• The problem:
Every record must be repeated exactly; omit any pictures they contain.

Start of Records supplied

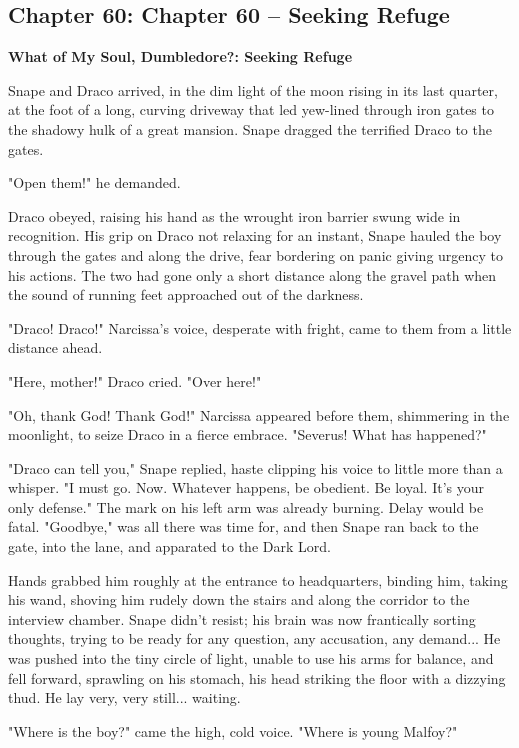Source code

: \documentclass[a4paper,11pt]{article}
\begin{document}
\subsection{Chapter 60: Chapter 60 – Seeking Refuge}

\textbf{What of My Soul, Dumbledore?: Seeking Refuge}

Snape and Draco arrived, in the dim light of the moon rising in its last quarter, at the foot of a long, curving driveway that led yew-lined through iron gates to the shadowy hulk of a great mansion. Snape dragged the terrified Draco to the gates.

"Open them!" he demanded.

Draco obeyed, raising his hand as the wrought iron barrier swung wide in recognition. His grip on Draco not relaxing for an instant, Snape hauled the boy through the gates and along the drive, fear bordering on panic giving urgency to his actions. The two had gone only a short distance along the gravel path when the sound of running feet approached out of the darkness.

"Draco! Draco!" Narcissa's voice, desperate with fright, came to them from a little distance ahead.

"Here, mother!" Draco cried. "Over here!"

"Oh, thank God! Thank God!" Narcissa appeared before them, shimmering in the moonlight, to seize Draco in a fierce embrace. "Severus! What has happened?"

"Draco can tell you," Snape replied, haste clipping his voice to little more than a whisper. "I must go. Now. Whatever happens, be obedient. Be loyal. It's your only defense." The mark on his left arm was already burning. Delay would be fatal. "Goodbye," was all there was time for, and then Snape ran back to the gate, into the lane, and apparated to the Dark Lord.

Hands grabbed him roughly at the entrance to headquarters, binding him, taking his wand, shoving him rudely down the stairs and along the corridor to the interview chamber. Snape didn't resist; his brain was now frantically sorting thoughts, trying to be ready for any question, any accusation, any demand... He was pushed into the tiny circle of light, unable to use his arms for balance, and fell forward, sprawling on his stomach, his head striking the floor with a dizzying thud. He lay very, very still... waiting.

"Where is the boy?" came the high, cold voice. "Where is young Malfoy?"
\end{document}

End of Records supplied

• Result of this exercise:
Source code

: \documentclass[a4paper,11pt]{article}
\begin{document}
\subsection{Chapter 60: Chapter 60 – Seeking Refuge}

\textbf{What of My Soul, Dumbledore?: Seeking Refuge}

Snape and Draco arrived, in the dim light of the moon rising in its last quarter, at the foot of a long, curving driveway that led yew-lined through iron gates to the shadowy hulk of a great mansion. Snape dragged the terrified Draco to the gates.

"Open them!" he demanded.

Draco obeyed, raising his hand as the wrought iron barrier swung wide in recognition. His grip on Draco not relaxing for an instant, Snape hauled the boy through the gates and along the drive, fear bordering on panic giving urgency to his actions. The two had gone only a short distance along the gravel path when the sound of running feet approached out of the darkness.

"Draco! Draco!" Narcissa's voice, desperate with fright, came to them from a little distance ahead.

"Here, mother!" Draco cried. "Over here!"

"Oh, thank God! Thank God!" Narcissa appeared before them, shimmering in the moonlight, to seize Draco in a fierce embrace. "Severus! What has happened?"

"Draco can tell you," Snape replied, haste clipping his voice to little more than a whisper. "I must go. Now. Whatever happens, be obedient. Be loyal. It's your only defense." The mark on his left arm was already burning. Delay would be fatal. "Goodbye," was all there was time for, and then Snape ran back to the gate, into the lane, and apparated to the Dark Lord.

Hands grabbed him roughly at the entrance to headquarters, binding him, taking his wand, shoving him rudely down the stairs and along the corridor to the interview chamber. Snape didn't resist; his brain was now frantically sorting thoughts, trying to be ready for any question, any accusation, any demand... He was pushed into the tiny circle of light, unable to use his arms for balance, and fell forward, sprawling on his stomach, his head striking the floor with a dizzying thud. He lay very, very still... waiting.

"Where is the boy?" came the high, cold voice. "Where is young Malfoy?"
\end{document}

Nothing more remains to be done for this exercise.